<<<<

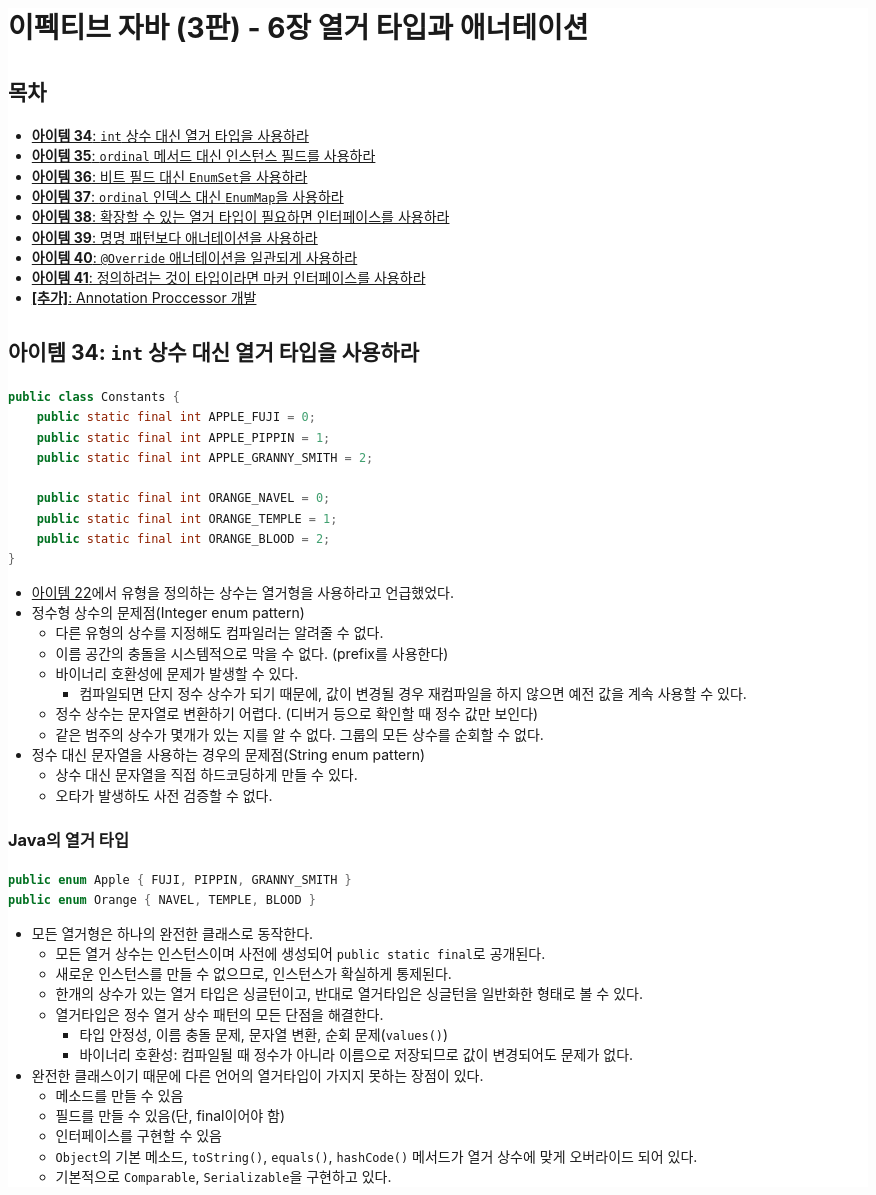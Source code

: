 # 이펙티브 자바 (3판) - 6장 열거 타입과 애너테이션

## 목차

* [**아이템 34**: `int` 상수 대신 열거 타입을 사용하라](#아이템-34-int-상수-대신-열거-타입을-사용하라)
* [**아이템 35**: `ordinal` 메서드 대신 인스턴스 필드를 사용하라](#아이템-35-ordinal-메서드-대신-인스턴스-필드를-사용하라)
* [**아이템 36**: 비트 필드 대신 `EnumSet`을 사용하라](#아이템-36-비트-필드-대신-enumset을-사용하라)
* [**아이템 37**: `ordinal` 인덱스 대신 `EnumMap`을 사용하라](#아이템-37-ordinal-인덱스-대신-enummap을-사용하라)
* [**아이템 38**: 확장할 수 있는 열거 타입이 필요하면 인터페이스를 사용하라](#아이템-38-확장할-수-있는-열거-타입이-필요하면-인터페이스를-사용하라)
* [**아이템 39**: 명명 패턴보다 애너테이션을 사용하라](#아이템-39-명명-패턴보다-애너테이션을-사용하라)
* [**아이템 40**: `@Override` 애너테이션을 일관되게 사용하라](#아이템-40-override-애너테이션을-일관되게-사용하라)
* [**아이템 41**: 정의하려는 것이 타입이라면 마커 인터페이스를 사용하라](#아이템-41-정의하려는-것이-타입이라면-마커-인터페이스를-사용하라)
* [**[추가]**: Annotation Proccessor 개발](#추가-annotation-proccessor-개발)

## 아이템 34: `int` 상수 대신 열거 타입을 사용하라

```java
public class Constants {
    public static final int APPLE_FUJI = 0;
    public static final int APPLE_PIPPIN = 1;
    public static final int APPLE_GRANNY_SMITH = 2;
    
    public static final int ORANGE_NAVEL = 0;
    public static final int ORANGE_TEMPLE = 1;
    public static final int ORANGE_BLOOD = 2;
}
```

* [아이템 22](#아이템-22-상수-인터페이스를-사용하지-말라)에서 유형을 정의하는 상수는 열거형을 사용하라고 언급했었다.
* 정수형 상수의 문제점(Integer enum pattern)
  * 다른 유형의 상수를 지정해도 컴파일러는 알려줄 수 없다.
  * 이름 공간의 충돌을 시스템적으로 막을 수 없다. (prefix를 사용한다)
  * 바이너리 호환성에 문제가 발생할 수 있다.
    * 컴파일되면 단지 정수 상수가 되기 때문에, 값이 변경될 경우 재컴파일을 하지 않으면 예전 값을 계속 사용할 수 있다.
  * 정수 상수는 문자열로 변환하기 어렵다. (디버거 등으로 확인할 때 정수 값만 보인다)
  * 같은 범주의 상수가 몇개가 있는 지를 알 수 없다. 그룹의 모든 상수를 순회할 수 없다.
* 정수 대신 문자열을 사용하는 경우의 문제점(String enum pattern)
  * 상수 대신 문자열을 직접 하드코딩하게 만들 수 있다.
  * 오타가 발생하도 사전 검증할 수 없다. 

### Java의 열거 타입

```java
public enum Apple { FUJI, PIPPIN, GRANNY_SMITH }
public enum Orange { NAVEL, TEMPLE, BLOOD }
```

* 모든 열거형은 하나의 완전한 클래스로 동작한다.
  * 모든 열거 상수는 인스턴스이며 사전에 생성되어 `public static final`로 공개된다.
  * 새로운 인스턴스를 만들 수 없으므로, 인스턴스가 확실하게 통제된다.
  * 한개의 상수가 있는 열거 타입은 싱글턴이고, 반대로 열거타입은 싱글턴을 일반화한 형태로 볼 수 있다.
  * 열거타입은 정수 열거 상수 패턴의 모든 단점을 해결한다.
    * 타입 안정성, 이름 충돌 문제, 문자열 변환, 순회 문제(`values()`)
    * 바이너리 호환성: 컴파일될 때 정수가 아니라 이름으로 저장되므로 값이 변경되어도 문제가 없다.
* 완전한 클래스이기 때문에 다른 언어의 열거타입이 가지지 못하는 장점이 있다.
  * 메소드를 만들 수 있음
  * 필드를 만들 수 있음(단, final이어야 함)
  * 인터페이스를 구현할 수 있음
  * `Object`의 기본 메소드, `toString()`, `equals()`, `hashCode()` 메서드가 열거 상수에 맞게 오버라이드 되어 있다.
  * 기본적으로 `Comparable`, `Serializable`을 구현하고 있다.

>>>>

All lines above with "static" in them should be returned.

    public static final int APPLE_FUJI = 0;
    public static final int APPLE_PIPPIN = 1;
    public static final int APPLE_GRANNY_SMITH = 2;
    public static final int ORANGE_NAVEL = 0;
    public static final int ORANGE_TEMPLE = 1;
    public static final int ORANGE_BLOOD = 2;
  * 모든 열거 상수는 인스턴스이며 사전에 생성되어 `public static final`로 공개된다.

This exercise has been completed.